*** MATERIAL PROVIDED ***
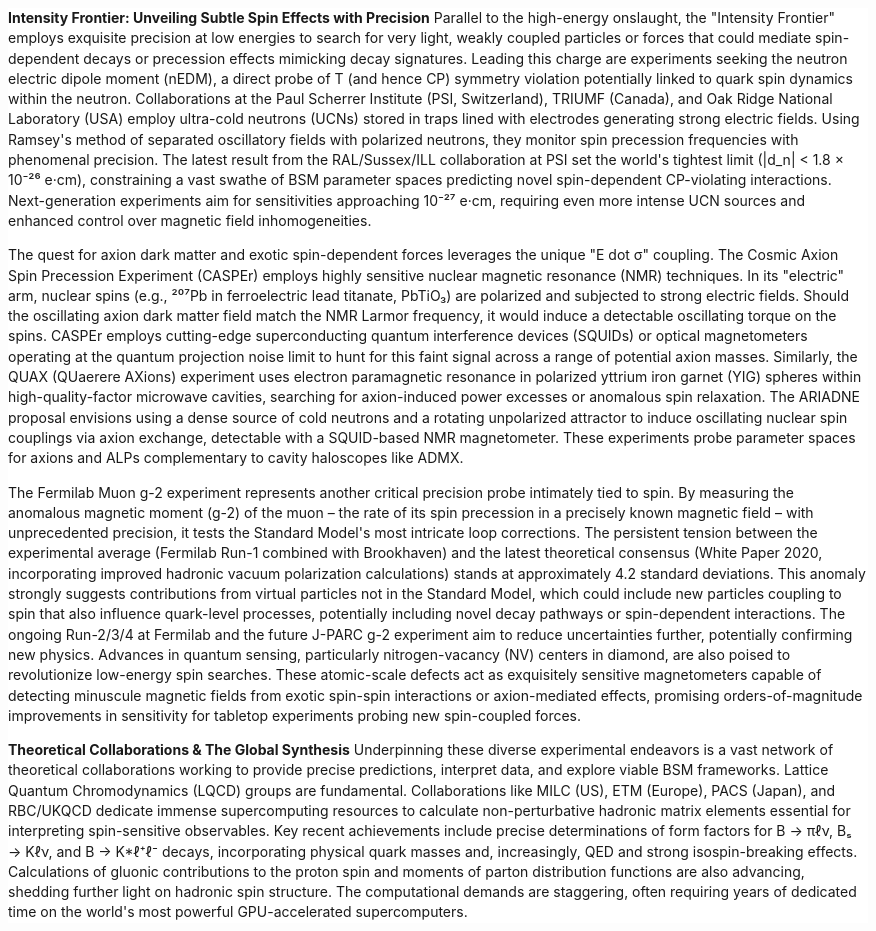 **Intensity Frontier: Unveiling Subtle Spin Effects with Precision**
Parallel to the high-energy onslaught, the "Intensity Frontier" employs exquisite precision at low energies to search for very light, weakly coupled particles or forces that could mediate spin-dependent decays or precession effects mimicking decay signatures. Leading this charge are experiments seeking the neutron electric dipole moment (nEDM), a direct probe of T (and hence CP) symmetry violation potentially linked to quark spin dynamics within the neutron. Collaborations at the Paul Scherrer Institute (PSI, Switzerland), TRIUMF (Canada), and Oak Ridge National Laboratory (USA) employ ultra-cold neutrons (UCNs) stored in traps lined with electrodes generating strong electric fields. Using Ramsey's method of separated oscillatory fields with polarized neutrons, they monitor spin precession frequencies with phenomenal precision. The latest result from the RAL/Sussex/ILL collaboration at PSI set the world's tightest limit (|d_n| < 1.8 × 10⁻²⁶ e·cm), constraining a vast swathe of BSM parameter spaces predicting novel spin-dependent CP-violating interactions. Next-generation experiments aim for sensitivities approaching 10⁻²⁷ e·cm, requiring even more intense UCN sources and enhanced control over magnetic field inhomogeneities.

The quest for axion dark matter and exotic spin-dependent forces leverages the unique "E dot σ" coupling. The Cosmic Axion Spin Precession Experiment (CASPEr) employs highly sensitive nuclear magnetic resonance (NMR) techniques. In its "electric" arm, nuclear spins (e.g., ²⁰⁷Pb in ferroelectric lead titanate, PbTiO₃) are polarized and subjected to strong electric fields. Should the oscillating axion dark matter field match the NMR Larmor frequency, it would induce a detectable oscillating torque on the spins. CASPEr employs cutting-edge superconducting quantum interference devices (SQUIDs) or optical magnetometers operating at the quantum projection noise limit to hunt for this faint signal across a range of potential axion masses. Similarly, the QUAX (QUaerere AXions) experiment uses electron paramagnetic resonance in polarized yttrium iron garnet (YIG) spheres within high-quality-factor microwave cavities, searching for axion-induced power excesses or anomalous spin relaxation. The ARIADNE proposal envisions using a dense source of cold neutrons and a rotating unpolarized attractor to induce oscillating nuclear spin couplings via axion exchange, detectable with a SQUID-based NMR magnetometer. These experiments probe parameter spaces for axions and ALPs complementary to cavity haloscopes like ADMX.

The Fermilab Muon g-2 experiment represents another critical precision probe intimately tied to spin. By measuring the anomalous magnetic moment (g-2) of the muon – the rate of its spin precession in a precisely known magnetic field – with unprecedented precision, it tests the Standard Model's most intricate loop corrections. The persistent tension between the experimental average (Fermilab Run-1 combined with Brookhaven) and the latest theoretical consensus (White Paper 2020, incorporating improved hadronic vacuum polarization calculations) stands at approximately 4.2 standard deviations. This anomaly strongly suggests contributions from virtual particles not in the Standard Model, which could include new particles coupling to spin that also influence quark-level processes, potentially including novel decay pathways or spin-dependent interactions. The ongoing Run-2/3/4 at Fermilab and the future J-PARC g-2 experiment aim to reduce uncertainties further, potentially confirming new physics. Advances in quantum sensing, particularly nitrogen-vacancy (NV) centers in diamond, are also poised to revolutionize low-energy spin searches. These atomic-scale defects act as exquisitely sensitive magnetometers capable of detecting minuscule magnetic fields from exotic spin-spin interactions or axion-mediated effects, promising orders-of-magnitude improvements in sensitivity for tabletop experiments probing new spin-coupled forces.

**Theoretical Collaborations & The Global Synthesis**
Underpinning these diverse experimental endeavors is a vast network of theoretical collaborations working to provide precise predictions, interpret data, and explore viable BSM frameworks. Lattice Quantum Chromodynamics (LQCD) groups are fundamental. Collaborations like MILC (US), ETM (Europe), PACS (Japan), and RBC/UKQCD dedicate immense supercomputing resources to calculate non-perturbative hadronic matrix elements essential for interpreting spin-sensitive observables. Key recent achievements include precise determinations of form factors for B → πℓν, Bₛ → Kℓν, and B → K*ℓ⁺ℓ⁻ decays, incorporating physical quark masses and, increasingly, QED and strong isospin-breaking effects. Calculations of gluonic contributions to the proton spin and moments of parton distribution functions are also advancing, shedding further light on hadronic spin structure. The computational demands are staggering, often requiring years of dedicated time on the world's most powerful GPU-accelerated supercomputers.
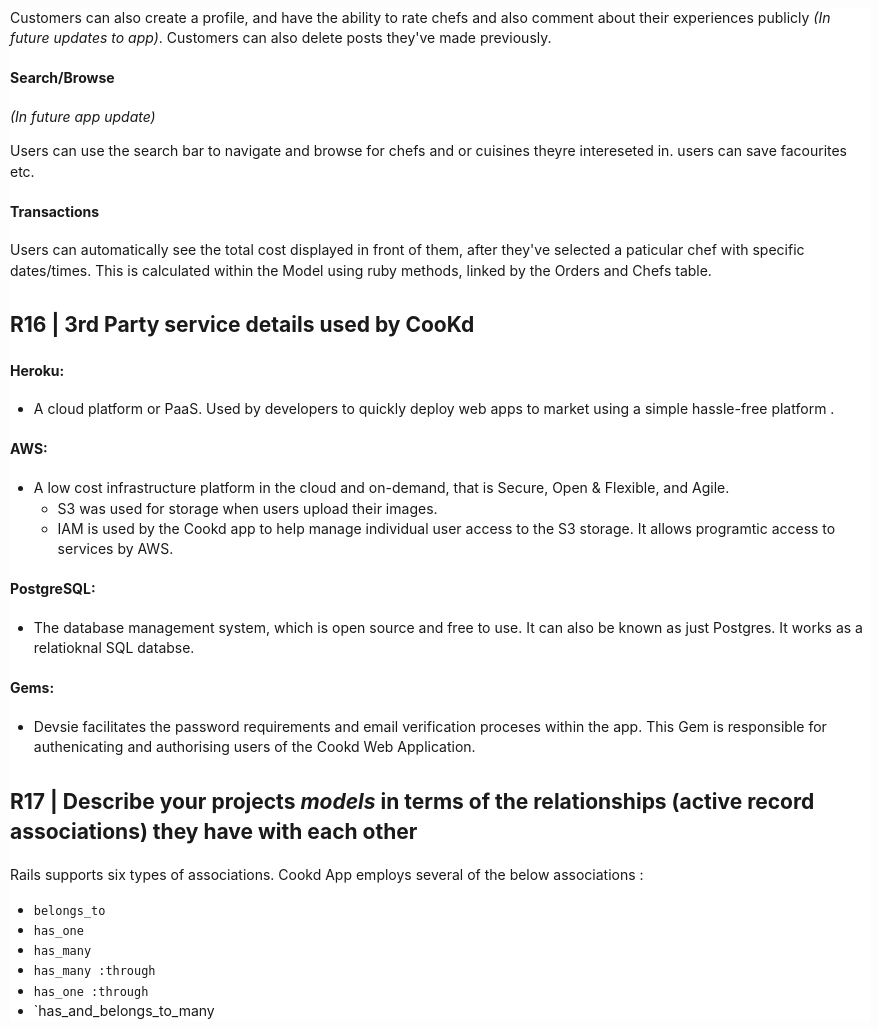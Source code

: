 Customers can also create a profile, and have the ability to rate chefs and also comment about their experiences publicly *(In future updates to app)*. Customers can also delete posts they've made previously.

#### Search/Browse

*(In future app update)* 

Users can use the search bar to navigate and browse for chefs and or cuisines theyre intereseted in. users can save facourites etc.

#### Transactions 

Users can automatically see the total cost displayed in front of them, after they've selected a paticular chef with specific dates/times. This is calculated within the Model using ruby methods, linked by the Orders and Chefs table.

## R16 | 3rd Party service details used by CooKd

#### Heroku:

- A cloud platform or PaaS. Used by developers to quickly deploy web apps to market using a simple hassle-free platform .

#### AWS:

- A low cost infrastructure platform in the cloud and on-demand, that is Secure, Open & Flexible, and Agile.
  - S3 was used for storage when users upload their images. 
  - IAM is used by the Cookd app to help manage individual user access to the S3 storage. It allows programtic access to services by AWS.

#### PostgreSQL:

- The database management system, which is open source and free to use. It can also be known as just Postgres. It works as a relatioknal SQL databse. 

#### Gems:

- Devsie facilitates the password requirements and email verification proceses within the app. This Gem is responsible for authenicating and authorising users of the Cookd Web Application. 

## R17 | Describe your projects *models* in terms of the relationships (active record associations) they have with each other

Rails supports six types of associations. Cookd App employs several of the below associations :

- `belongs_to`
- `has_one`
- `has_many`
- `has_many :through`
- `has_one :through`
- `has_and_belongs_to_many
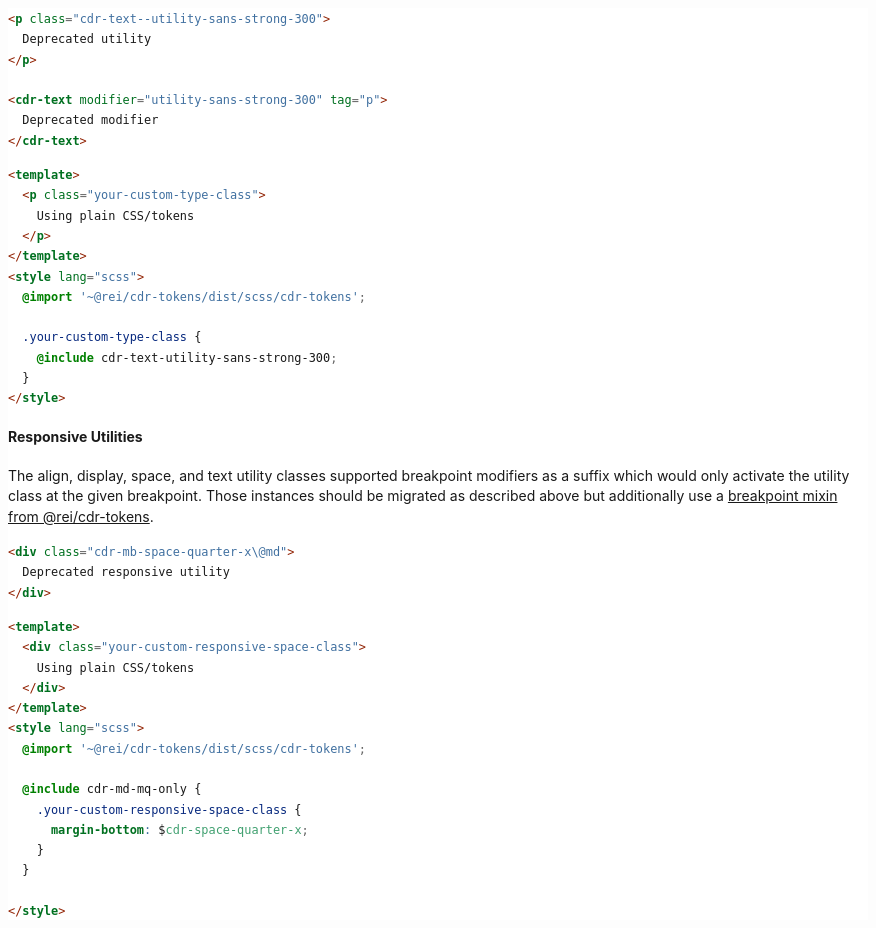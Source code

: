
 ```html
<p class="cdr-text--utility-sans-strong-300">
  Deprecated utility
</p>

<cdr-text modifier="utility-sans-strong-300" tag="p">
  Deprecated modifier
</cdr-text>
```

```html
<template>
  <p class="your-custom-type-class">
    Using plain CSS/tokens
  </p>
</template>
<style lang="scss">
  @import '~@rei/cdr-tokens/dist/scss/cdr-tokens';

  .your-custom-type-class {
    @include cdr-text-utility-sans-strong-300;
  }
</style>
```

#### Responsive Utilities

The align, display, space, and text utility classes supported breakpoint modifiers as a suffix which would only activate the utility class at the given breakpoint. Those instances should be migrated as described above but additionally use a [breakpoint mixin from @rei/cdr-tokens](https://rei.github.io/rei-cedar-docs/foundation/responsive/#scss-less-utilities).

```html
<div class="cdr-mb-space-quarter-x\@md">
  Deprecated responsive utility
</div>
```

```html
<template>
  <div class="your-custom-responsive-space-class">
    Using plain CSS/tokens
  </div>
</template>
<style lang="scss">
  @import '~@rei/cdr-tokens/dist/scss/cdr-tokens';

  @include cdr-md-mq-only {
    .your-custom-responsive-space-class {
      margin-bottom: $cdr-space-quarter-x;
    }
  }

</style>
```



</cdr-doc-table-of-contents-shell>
*** End of MATERIAL PROVIDED ***
-- TASK DIRECTIONS --
Without carrying over any picture, retype the records above word for word.

-- FINISHED TASK --
 **Intensity Frontier: Unveiling Subtle Spin Effects with Precision**
Parallel to the high-energy onslaught, the "Intensity Frontier" employs exquisite precision at low energies to search for very light, weakly coupled particles or forces that could mediate spin-dependent decays or precession effects mimicking decay signatures. Leading this charge are experiments seeking the neutron electric dipole moment (nEDM), a direct probe of T (and hence CP) symmetry violation potentially linked to quark spin dynamics within the neutron. Collaborations at the Paul Scherrer Institute (PSI, Switzerland), TRIUMF (Canada), and Oak Ridge National Laboratory (USA) employ ultra-cold neutrons (UCNs) stored in traps lined with electrodes generating strong electric fields. Using Ramsey's method of separated oscillatory fields with polarized neutrons, they monitor spin precession frequencies with phenomenal precision. The latest result from the RAL/Sussex/ILL collaboration at PSI set the world's tightest limit (|d_n| < 1.8 × 10⁻²⁶ e·cm), constraining a vast swathe of BSM parameter spaces predicting novel spin-dependent CP-violating interactions. Next-generation experiments aim for sensitivities approaching 10⁻²⁷ e·cm, requiring even more intense UCN sources and enhanced control over magnetic field inhomogeneities.

The quest for axion dark matter and exotic spin-dependent forces leverages the unique "E dot σ" coupling. The Cosmic Axion Spin Precession Experiment (CASPEr) employs highly sensitive nuclear magnetic resonance (NMR) techniques. In its "electric" arm, nuclear spins (e.g., ²⁰⁷Pb in ferroelectric lead titanate, PbTiO₃) are polarized and subjected to strong electric fields. Should the oscillating axion dark matter field match the NMR Larmor frequency, it would induce a detectable oscillating torque on the spins. CASPEr employs cutting-edge superconducting quantum interference devices (SQUIDs) or optical magnetometers operating at the quantum projection noise limit to hunt for this faint signal across a range of potential axion masses. Similarly, the QUAX (QUaerere AXions) experiment uses electron paramagnetic resonance in polarized yttrium iron garnet (YIG) spheres within high-quality-factor microwave cavities, searching for axion-induced power excesses or anomalous spin relaxation. The ARIADNE proposal envisions using a dense source of cold neutrons and a rotating unpolarized attractor to induce oscillating nuclear spin couplings via axion exchange, detectable with a SQUID-based NMR magnetometer. These experiments probe parameter spaces for axions and ALPs complementary to cavity haloscopes like ADMX.

The Fermilab Muon g-2 experiment represents another critical precision probe intimately tied to spin. By measuring the anomalous magnetic moment (g-2) of the muon – the rate of its spin precession in a precisely known magnetic field – with unprecedented precision, it tests the Standard Model's most intricate loop corrections. The persistent tension between the experimental average (Fermilab Run-1 combined with Brookhaven) and the latest theoretical consensus (White Paper 2020, incorporating improved hadronic vacuum polarization calculations) stands at approximately 4.2 standard deviations. This anomaly strongly suggests contributions from virtual particles not in the Standard Model, which could include new particles coupling to spin that also influence quark-level processes, potentially including novel decay pathways or spin-dependent interactions. The ongoing Run-2/3/4 at Fermilab and the future J-PARC g-2 experiment aim to reduce uncertainties further, potentially confirming new physics. Advances in quantum sensing, particularly nitrogen-vacancy (NV) centers in diamond, are also poised to revolutionize low-energy spin searches. These atomic-scale defects act as exquisitely sensitive magnetometers capable of detecting minuscule magnetic fields from exotic spin-spin interactions or axion-mediated effects, promising orders-of-magnitude improvements in sensitivity for tabletop experiments probing new spin-coupled forces.

**Theoretical Collaborations & The Global Synthesis**
Underpinning these diverse experimental endeavors is a vast network of theoretical collaborations working to provide precise predictions, interpret data, and explore viable BSM frameworks. Lattice Quantum Chromodynamics (LQCD) groups are fundamental. Collaborations like MILC (US), ETM (Europe), PACS (Japan), and RBC/UKQCD dedicate immense supercomputing resources to calculate non-perturbative hadronic matrix elements essential for interpreting spin-sensitive observables. Key recent achievements include precise determinations of form factors for B → πℓν, Bₛ → Kℓν, and B → K*ℓ⁺ℓ⁻ decays, incorporating physical quark masses and, increasingly, QED and strong isospin-breaking effects. Calculations of gluonic contributions to the proton spin and moments of parton distribution functions are also advancing, shedding further light on hadronic spin structure. The computational demands are staggering, often requiring years of dedicated time on the world's most powerful GPU-accelerated supercomputers.
Source code

: Customers can also create a profile, and have the ability to rate chefs and also comment about their experiences publicly *(In future updates to app)*. Customers can also delete posts they've made previously.

#### Search/Browse

*(In future app update)* 

Users can use the search bar to navigate and browse for chefs and or cuisines theyre intereseted in. users can save facourites etc.

#### Transactions 

Users can automatically see the total cost displayed in front of them, after they've selected a paticular chef with specific dates/times. This is calculated within the Model using ruby methods, linked by the Orders and Chefs table.

## R16 | 3rd Party service details used by CooKd

#### Heroku:

- A cloud platform or PaaS. Used by developers to quickly deploy web apps to market using a simple hassle-free platform .

#### AWS:

- A low cost infrastructure platform in the cloud and on-demand, that is Secure, Open & Flexible, and Agile.
  - S3 was used for storage when users upload their images. 
  - IAM is used by the Cookd app to help manage individual user access to the S3 storage. It allows programtic access to services by AWS.

#### PostgreSQL:

- The database management system, which is open source and free to use. It can also be known as just Postgres. It works as a relatioknal SQL databse. 

#### Gems:

- Devsie facilitates the password requirements and email verification proceses within the app. This Gem is responsible for authenicating and authorising users of the Cookd Web Application. 

## R17 | Describe your projects *models* in terms of the relationships (active record associations) they have with each other

Rails supports six types of associations. Cookd App employs several of the below associations :

- `belongs_to`
- `has_one`
- `has_many`
- `has_many :through`
- `has_one :through`
- `has_and_belongs_to_many
Source code

:
 ```html
<p class="cdr-text--utility-sans-strong-300">
  Deprecated utility
</p>

<cdr-text modifier="utility-sans-strong-300" tag="p">
  Deprecated modifier
</cdr-text>
```

```html
<template>
  <p class="your-custom-type-class">
    Using plain CSS/tokens
  </p>
</template>
<style lang="scss">
  @import '~@rei/cdr-tokens/dist/scss/cdr-tokens';

  .your-custom-type-class {
    @include cdr-text-utility-sans-strong-300;
  }
</style>
```

#### Responsive Utilities

The align, display, space, and text utility classes supported breakpoint modifiers as a suffix which would only activate the utility class at the given breakpoint. Those instances should be migrated as described above but additionally use a [breakpoint mixin from @rei/cdr-tokens](https://rei.github.io/rei-cedar-docs/foundation/responsive/#scss-less-utilities).

```html
<div class="cdr-mb-space-quarter-x\@md">
  Deprecated responsive utility
</div>
```

```html
<template>
  <div class="your-custom-responsive-space-class">
    Using plain CSS/tokens
  </div>
</template>
<style lang="scss">
  @import '~@rei/cdr-tokens/dist/scss/cdr-tokens';

  @include cdr-md-mq-only {
    .your-custom-responsive-space-class {
      margin-bottom: $cdr-space-quarter-x;
    }
  }

</style>
```



</cdr-doc-table-of-contents-shell>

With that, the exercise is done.